List each line of the data in which the string "news" appears.

[Stored data entries]
<<<<
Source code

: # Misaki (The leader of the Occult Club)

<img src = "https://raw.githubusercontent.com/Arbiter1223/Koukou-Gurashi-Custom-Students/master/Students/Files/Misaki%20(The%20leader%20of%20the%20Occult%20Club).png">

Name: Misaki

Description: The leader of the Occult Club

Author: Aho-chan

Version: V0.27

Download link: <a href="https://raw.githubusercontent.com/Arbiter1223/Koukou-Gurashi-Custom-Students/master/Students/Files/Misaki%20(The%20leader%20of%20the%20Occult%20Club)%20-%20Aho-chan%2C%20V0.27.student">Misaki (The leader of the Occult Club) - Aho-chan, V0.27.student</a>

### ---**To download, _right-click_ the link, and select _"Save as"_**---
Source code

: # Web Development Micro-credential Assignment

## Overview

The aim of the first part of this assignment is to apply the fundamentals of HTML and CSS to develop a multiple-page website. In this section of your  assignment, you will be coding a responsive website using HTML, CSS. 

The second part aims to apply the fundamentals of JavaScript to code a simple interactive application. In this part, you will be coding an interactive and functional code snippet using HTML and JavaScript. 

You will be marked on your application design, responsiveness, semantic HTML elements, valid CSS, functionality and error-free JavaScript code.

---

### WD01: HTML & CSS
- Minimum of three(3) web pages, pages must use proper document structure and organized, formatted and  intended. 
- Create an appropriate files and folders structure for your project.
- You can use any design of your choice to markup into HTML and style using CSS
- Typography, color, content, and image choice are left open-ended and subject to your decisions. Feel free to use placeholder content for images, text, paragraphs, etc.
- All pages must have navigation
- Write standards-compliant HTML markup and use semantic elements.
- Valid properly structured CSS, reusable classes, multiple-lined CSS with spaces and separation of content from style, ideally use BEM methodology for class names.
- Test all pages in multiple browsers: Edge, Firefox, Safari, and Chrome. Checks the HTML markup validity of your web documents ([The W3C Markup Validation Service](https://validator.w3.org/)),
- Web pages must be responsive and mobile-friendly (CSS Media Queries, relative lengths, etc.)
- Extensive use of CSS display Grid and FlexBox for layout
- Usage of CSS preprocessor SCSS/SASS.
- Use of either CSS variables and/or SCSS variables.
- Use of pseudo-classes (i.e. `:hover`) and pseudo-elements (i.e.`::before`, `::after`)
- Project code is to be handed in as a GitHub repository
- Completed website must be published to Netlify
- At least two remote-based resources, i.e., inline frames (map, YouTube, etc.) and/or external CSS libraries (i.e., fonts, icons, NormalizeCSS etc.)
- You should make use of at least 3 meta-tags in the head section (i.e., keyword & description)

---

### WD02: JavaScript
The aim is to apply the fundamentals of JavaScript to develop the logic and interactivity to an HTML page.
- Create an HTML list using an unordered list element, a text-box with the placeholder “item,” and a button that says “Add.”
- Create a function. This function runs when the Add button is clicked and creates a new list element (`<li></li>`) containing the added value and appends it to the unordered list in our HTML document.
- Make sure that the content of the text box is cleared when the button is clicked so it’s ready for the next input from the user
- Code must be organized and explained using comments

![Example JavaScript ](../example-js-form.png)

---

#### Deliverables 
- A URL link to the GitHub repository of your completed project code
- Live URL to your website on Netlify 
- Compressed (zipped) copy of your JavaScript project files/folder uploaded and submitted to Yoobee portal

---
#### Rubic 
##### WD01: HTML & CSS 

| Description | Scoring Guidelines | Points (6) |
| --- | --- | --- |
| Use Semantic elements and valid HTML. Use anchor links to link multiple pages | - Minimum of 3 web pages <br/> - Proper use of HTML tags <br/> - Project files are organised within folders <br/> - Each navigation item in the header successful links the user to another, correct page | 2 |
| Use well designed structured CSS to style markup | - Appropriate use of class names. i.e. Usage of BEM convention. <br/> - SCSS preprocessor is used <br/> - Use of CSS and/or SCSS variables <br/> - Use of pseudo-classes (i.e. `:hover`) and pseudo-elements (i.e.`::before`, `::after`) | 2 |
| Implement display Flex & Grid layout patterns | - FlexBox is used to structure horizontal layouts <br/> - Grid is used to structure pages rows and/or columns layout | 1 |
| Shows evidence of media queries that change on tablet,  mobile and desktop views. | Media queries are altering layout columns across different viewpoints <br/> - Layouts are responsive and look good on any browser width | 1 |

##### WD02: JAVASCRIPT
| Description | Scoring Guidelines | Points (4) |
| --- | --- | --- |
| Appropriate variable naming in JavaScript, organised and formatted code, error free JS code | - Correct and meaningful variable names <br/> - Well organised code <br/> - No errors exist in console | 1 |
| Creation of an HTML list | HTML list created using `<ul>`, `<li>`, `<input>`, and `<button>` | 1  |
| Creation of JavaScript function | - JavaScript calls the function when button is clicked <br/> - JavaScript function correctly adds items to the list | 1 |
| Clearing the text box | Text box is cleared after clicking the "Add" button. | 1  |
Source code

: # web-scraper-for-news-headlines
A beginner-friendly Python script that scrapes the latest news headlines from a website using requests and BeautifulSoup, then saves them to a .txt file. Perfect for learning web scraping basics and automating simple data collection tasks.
>>>>
> _RESPONSE TO THIS EXERCISE_:
: # web-scraper-for-news-headlines
A beginner-friendly Python script that scrapes the latest news headlines from a website using requests and BeautifulSoup, then saves them to a .txt file. Perfect for learning web scraping basics and automating simple data collection tasks.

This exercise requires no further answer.